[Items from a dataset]
-- Opening Marker --
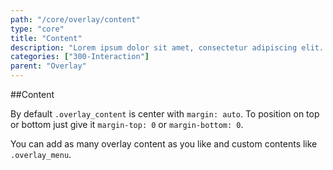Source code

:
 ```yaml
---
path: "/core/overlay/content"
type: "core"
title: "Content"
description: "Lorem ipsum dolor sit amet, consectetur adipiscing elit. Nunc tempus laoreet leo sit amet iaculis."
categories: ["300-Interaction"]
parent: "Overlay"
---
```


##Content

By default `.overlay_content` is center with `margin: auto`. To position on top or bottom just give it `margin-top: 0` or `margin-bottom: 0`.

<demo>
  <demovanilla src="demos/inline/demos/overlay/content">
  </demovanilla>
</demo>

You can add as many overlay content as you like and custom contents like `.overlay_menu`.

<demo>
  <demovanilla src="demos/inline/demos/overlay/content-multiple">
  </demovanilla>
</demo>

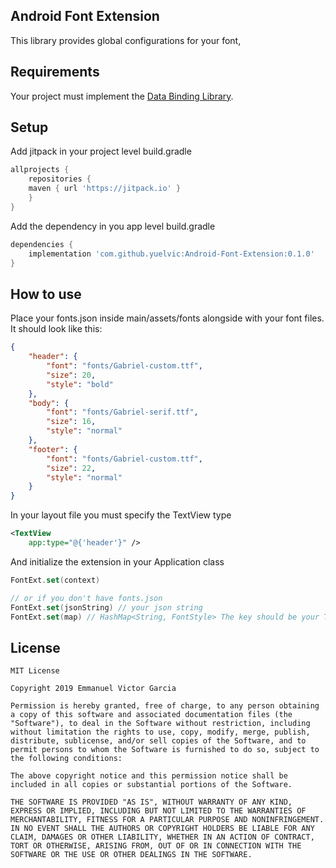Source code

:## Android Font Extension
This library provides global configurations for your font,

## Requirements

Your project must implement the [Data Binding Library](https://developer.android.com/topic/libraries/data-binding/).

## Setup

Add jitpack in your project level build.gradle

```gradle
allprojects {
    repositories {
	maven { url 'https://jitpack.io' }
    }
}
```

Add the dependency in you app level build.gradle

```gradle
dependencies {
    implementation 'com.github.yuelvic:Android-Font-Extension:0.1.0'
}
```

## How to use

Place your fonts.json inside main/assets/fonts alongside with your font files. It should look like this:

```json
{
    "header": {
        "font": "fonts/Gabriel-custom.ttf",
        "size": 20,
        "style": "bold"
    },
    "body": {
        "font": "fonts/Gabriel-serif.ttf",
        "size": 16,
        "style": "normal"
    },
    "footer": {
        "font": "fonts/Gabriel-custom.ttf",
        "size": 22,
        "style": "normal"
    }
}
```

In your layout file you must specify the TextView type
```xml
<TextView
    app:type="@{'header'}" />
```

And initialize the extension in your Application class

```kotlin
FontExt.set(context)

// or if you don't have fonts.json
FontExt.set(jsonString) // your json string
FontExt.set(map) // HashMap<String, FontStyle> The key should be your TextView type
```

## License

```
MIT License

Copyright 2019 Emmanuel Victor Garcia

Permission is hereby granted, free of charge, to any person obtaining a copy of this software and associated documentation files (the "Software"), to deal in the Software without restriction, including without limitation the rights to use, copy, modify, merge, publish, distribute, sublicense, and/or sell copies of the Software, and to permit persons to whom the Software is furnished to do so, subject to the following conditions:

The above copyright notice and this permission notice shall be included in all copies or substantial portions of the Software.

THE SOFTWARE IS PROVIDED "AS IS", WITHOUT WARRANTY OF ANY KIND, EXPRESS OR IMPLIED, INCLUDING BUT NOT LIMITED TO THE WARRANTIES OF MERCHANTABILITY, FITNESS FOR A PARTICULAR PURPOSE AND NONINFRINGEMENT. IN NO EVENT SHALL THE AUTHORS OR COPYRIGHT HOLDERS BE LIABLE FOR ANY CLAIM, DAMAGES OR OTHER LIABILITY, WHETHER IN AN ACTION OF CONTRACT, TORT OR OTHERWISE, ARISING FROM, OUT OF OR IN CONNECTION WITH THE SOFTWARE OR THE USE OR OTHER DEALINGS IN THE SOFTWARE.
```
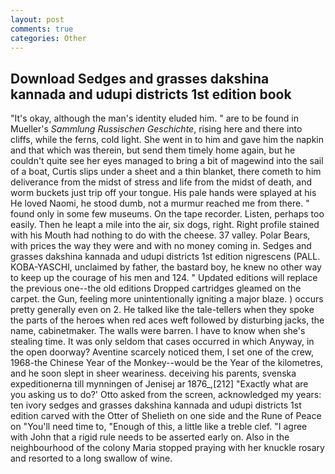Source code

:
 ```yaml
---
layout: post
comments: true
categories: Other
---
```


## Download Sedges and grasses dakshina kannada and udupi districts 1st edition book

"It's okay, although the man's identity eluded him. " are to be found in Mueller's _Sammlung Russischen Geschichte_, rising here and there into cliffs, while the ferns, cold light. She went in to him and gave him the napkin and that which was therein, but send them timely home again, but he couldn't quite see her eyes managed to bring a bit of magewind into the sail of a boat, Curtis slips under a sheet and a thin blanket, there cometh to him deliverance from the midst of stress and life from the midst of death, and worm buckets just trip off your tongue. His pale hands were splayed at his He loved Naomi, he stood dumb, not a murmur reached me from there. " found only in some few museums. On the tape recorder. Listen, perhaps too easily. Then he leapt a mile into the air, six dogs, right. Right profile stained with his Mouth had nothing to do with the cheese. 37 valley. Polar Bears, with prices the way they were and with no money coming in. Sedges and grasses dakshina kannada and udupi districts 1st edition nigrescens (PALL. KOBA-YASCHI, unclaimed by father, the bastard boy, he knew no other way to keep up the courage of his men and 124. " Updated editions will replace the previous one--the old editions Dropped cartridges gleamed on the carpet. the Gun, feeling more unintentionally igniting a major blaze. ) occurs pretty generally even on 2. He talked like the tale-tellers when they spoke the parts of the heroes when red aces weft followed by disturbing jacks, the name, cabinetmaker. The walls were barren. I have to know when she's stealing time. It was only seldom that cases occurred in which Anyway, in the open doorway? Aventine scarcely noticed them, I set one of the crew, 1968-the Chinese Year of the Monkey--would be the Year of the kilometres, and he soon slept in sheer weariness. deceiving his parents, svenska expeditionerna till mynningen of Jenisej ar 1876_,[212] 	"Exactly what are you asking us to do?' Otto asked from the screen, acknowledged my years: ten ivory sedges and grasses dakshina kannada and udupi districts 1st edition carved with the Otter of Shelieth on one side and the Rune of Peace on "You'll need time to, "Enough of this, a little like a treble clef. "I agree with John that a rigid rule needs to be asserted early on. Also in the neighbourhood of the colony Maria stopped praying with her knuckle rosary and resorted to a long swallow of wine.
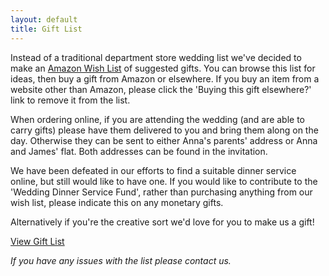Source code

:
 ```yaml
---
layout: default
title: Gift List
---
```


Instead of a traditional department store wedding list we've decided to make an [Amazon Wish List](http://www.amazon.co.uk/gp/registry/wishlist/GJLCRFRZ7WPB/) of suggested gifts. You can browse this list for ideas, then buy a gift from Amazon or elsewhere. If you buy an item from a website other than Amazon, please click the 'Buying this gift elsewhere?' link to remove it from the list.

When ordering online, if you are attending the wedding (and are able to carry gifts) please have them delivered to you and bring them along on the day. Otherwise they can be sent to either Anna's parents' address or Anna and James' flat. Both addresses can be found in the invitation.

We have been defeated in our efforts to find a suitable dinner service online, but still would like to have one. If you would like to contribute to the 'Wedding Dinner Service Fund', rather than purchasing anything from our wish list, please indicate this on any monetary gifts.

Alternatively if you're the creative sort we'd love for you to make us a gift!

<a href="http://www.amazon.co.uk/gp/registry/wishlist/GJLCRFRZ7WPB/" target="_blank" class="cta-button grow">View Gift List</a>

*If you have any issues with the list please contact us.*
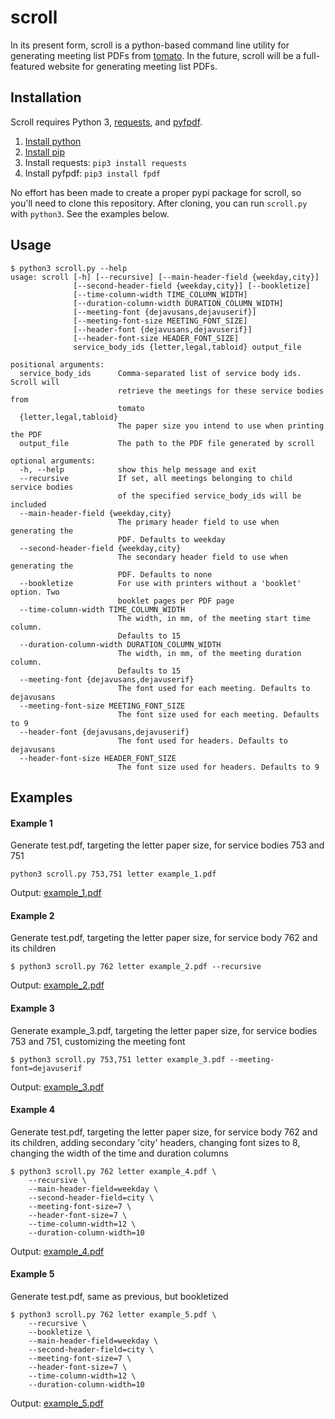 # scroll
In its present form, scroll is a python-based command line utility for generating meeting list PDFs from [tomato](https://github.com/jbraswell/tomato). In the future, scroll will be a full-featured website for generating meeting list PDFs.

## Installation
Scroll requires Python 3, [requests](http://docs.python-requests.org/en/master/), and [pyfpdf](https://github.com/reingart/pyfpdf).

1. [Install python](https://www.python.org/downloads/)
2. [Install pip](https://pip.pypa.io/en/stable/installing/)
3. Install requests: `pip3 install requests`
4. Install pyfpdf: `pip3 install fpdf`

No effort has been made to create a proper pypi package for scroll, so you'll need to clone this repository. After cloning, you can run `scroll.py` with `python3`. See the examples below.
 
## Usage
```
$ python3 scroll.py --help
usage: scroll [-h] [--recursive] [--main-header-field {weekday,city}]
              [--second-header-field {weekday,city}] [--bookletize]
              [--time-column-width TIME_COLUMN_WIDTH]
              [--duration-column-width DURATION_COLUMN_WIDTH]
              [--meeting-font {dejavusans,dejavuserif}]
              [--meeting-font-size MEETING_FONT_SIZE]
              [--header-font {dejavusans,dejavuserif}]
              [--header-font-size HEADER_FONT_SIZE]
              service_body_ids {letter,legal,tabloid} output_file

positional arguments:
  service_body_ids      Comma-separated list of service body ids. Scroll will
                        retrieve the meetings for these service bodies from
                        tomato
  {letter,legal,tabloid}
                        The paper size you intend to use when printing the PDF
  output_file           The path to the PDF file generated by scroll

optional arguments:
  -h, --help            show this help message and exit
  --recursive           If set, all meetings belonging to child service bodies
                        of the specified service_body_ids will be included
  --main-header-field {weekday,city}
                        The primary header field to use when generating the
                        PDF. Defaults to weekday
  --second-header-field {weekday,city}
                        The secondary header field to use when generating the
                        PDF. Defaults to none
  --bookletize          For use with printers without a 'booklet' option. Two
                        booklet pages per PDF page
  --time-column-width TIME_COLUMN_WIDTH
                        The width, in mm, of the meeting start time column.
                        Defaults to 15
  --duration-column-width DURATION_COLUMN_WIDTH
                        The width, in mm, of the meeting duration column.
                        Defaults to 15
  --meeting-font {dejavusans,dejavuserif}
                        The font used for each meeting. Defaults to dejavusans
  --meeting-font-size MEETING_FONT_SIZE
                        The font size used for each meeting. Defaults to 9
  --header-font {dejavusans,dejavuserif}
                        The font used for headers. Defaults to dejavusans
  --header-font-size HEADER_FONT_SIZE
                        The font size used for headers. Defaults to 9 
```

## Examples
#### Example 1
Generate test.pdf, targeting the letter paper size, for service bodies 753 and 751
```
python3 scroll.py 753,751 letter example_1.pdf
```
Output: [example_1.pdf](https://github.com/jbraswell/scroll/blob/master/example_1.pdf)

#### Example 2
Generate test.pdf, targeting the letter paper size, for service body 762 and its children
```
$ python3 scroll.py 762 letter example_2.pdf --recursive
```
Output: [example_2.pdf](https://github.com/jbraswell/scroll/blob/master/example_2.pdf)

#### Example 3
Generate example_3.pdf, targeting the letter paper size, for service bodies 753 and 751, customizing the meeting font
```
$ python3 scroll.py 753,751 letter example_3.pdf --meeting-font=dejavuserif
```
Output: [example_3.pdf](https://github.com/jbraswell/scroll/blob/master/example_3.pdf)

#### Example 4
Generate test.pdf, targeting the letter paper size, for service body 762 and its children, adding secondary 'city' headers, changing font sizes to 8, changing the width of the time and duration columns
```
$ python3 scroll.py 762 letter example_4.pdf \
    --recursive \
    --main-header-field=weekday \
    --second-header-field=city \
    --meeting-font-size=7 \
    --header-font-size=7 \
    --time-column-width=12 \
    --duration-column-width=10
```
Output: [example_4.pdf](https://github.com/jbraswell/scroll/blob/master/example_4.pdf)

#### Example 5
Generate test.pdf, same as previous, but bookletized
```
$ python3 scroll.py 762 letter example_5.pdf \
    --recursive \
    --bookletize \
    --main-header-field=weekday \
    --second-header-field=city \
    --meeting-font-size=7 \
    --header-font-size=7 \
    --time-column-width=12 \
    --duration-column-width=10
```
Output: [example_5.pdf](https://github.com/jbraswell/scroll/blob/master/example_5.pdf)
-- Closing Marker --
**WORK ORDER:**
Could you say how many lines in the data above contain "requests"? Reply with the number alone.

**RESPONSE TO THE TASK:**
2